Streetcar has always made me inordinately sad. I think it is because Blanche DuBois is not a stranger to me. Coming from the South, she’s all too familiar. I know and have known lots of people, men and women, who expend copious amounts of energy maintaining that perfect sheen on their otherwise imperfect lives. Often they, like Blanche, are broken and sad, but willing to put on genteel airs like a seersucker suit or a wide-brimmed straw hat. The sadness and insecurity are softened by a comforting drawl and a glass of cold sweet-tea. The darkest memories are packed away in the attic with the Green Stamps china and the dusty old Coca Cola bottles.

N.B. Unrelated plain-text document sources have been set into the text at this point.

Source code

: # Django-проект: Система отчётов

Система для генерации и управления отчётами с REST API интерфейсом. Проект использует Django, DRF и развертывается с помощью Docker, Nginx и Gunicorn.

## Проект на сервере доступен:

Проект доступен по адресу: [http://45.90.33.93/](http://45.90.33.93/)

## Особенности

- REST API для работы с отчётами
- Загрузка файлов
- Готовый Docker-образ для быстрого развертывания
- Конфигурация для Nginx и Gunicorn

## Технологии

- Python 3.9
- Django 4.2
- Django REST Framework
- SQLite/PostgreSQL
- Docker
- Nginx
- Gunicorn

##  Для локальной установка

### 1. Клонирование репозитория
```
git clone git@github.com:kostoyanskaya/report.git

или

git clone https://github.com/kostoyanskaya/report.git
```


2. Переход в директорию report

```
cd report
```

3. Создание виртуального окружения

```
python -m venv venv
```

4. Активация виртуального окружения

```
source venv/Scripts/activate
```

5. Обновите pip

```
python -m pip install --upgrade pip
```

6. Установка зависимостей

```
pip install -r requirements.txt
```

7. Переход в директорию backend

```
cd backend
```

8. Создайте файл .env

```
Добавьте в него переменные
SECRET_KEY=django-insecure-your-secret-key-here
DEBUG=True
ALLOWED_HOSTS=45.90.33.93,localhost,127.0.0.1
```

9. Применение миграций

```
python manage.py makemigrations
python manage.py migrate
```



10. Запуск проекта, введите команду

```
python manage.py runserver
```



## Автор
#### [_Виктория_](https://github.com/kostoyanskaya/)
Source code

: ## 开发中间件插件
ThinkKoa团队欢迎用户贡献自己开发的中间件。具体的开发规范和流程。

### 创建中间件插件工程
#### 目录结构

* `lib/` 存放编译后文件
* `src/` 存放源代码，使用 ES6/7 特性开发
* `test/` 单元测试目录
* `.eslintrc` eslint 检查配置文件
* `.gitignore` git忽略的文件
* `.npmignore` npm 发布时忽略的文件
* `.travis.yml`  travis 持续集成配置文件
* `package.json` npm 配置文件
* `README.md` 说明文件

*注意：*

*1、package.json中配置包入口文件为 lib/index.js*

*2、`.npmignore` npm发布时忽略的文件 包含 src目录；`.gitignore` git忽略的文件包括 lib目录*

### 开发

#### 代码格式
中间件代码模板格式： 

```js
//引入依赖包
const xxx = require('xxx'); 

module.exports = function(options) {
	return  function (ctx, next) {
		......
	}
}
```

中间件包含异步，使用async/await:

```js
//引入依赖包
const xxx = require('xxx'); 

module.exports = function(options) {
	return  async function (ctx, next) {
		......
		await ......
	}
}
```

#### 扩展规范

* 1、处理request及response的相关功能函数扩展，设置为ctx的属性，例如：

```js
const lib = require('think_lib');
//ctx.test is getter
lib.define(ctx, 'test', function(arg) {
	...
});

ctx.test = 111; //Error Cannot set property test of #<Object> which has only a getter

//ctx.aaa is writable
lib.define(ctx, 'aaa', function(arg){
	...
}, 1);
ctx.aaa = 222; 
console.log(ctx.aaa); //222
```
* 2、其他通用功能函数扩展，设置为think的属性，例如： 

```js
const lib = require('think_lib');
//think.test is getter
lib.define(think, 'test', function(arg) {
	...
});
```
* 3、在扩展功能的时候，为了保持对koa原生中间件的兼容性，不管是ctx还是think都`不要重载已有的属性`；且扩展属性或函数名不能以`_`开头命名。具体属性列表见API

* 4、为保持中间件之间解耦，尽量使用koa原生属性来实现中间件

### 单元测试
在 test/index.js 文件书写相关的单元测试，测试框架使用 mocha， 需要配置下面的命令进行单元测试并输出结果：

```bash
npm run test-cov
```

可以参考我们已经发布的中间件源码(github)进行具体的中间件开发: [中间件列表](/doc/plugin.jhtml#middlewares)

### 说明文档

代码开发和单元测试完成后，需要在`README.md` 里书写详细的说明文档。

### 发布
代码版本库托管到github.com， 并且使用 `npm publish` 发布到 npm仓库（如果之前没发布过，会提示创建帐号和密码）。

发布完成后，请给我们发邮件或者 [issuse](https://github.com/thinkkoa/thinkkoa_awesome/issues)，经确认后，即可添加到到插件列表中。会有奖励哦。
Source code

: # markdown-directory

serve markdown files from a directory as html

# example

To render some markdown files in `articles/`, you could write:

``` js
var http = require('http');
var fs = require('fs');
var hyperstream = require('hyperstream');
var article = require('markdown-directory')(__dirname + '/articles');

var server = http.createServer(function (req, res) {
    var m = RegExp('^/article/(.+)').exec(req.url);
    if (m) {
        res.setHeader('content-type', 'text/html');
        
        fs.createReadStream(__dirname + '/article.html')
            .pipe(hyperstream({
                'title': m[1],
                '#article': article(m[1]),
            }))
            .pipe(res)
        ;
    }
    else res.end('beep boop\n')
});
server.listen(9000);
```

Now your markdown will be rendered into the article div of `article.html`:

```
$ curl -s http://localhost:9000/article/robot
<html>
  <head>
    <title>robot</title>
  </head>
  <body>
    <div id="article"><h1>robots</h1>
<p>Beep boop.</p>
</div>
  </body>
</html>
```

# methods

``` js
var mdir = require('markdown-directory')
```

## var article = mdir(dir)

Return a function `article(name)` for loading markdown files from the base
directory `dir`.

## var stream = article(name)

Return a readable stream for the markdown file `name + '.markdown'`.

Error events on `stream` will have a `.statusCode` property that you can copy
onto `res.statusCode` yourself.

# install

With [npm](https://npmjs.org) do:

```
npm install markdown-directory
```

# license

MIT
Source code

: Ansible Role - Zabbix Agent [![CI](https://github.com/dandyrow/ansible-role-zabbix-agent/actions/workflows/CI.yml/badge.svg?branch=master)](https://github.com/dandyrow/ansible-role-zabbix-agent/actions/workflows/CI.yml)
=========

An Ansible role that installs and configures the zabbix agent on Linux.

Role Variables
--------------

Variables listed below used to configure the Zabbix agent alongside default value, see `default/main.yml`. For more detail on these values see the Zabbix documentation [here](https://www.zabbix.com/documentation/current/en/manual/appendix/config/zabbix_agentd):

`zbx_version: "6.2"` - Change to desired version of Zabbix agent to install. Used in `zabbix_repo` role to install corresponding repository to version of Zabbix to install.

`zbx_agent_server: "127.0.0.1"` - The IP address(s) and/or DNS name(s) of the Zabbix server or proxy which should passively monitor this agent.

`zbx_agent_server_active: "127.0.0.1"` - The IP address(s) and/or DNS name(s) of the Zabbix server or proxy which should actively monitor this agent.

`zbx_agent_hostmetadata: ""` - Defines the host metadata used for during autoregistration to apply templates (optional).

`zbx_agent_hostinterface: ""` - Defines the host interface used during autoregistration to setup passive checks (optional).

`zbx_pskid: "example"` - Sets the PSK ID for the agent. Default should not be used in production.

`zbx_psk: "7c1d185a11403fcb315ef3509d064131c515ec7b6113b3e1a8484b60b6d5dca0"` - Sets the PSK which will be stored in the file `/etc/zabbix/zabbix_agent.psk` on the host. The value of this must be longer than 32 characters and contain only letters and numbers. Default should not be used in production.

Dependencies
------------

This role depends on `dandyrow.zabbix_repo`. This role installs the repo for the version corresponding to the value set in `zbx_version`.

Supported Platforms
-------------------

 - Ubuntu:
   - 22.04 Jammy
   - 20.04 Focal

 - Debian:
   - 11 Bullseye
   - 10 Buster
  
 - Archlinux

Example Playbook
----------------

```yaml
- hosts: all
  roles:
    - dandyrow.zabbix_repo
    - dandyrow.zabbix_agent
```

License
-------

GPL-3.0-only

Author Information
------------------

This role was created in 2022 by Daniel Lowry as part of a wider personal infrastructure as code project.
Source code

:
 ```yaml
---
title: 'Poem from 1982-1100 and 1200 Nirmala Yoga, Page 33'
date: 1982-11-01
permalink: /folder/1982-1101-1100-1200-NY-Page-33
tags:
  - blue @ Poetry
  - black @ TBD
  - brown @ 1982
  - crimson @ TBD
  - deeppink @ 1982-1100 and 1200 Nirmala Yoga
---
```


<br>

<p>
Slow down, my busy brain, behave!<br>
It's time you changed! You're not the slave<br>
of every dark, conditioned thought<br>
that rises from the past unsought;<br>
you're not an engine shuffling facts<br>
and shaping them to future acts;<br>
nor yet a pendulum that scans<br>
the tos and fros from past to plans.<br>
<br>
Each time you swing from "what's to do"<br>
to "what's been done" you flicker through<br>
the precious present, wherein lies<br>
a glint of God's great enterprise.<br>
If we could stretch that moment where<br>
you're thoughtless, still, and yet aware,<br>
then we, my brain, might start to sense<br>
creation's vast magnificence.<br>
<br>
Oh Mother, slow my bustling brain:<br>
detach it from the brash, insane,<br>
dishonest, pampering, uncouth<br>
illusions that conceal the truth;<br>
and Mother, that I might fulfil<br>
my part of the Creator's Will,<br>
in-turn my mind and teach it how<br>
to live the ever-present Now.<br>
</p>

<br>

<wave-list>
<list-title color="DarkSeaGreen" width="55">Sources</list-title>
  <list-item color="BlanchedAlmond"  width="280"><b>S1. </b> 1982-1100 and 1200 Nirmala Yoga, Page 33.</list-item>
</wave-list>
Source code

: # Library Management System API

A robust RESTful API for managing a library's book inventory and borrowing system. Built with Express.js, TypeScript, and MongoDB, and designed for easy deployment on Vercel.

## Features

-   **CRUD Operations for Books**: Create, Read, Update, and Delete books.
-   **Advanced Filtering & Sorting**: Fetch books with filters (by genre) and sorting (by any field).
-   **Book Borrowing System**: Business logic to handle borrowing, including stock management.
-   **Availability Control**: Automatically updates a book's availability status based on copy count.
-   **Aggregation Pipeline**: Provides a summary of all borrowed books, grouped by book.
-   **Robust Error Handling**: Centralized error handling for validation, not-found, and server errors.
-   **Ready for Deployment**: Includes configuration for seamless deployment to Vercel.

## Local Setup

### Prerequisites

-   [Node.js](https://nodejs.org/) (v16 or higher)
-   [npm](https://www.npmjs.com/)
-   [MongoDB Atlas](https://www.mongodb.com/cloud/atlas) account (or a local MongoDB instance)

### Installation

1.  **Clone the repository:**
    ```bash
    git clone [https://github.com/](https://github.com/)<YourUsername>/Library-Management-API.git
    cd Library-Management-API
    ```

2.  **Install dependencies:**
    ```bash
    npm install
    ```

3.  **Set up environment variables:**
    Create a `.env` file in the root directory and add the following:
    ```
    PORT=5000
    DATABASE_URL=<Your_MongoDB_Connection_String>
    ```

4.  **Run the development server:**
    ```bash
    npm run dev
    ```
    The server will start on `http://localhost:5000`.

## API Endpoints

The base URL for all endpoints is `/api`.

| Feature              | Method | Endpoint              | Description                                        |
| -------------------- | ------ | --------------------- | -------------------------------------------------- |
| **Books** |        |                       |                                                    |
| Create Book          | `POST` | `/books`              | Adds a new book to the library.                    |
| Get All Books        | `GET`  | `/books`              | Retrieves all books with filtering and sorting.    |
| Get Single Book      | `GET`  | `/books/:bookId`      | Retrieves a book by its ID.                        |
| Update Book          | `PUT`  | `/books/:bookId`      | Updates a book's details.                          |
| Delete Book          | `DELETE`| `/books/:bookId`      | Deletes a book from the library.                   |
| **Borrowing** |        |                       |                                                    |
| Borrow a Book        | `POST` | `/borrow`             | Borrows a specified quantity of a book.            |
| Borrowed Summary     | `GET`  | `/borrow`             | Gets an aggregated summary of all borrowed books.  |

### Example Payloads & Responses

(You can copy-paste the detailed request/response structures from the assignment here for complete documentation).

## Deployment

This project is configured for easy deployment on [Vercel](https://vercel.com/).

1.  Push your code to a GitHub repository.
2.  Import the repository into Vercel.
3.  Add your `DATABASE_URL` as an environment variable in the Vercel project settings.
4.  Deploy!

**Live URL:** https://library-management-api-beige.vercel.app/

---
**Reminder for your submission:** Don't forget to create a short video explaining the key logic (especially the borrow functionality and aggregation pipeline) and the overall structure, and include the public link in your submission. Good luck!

René Augesen is Blanche in New Haven. She wears Blanche as seemingly easily as the silky, red robe she slips into after another of Blanche’s long, hot baths. She is haunted and harried. Augesen, the actor, disappears into the New Orleans haze the instant Blanche says, “They told me to take a streetcar named Desire…” She is, in the overblown language of Playbill, a tour de force. A tour de force that I would never have seen if it hadn’t been for Big Dick Richie. (Seriously, Magic Mike, people.)

So, thanks, Joe Manganiello for being Stanley Kowalski. Thanks, René Augesen for being Blanche DuBois. And especially, thank you, Tennessee Williams for breaking my heart in that old, familiar way. Who knows? I might even make in down to the Booth Theater to see Mr. Spock in The Glass Menagerie.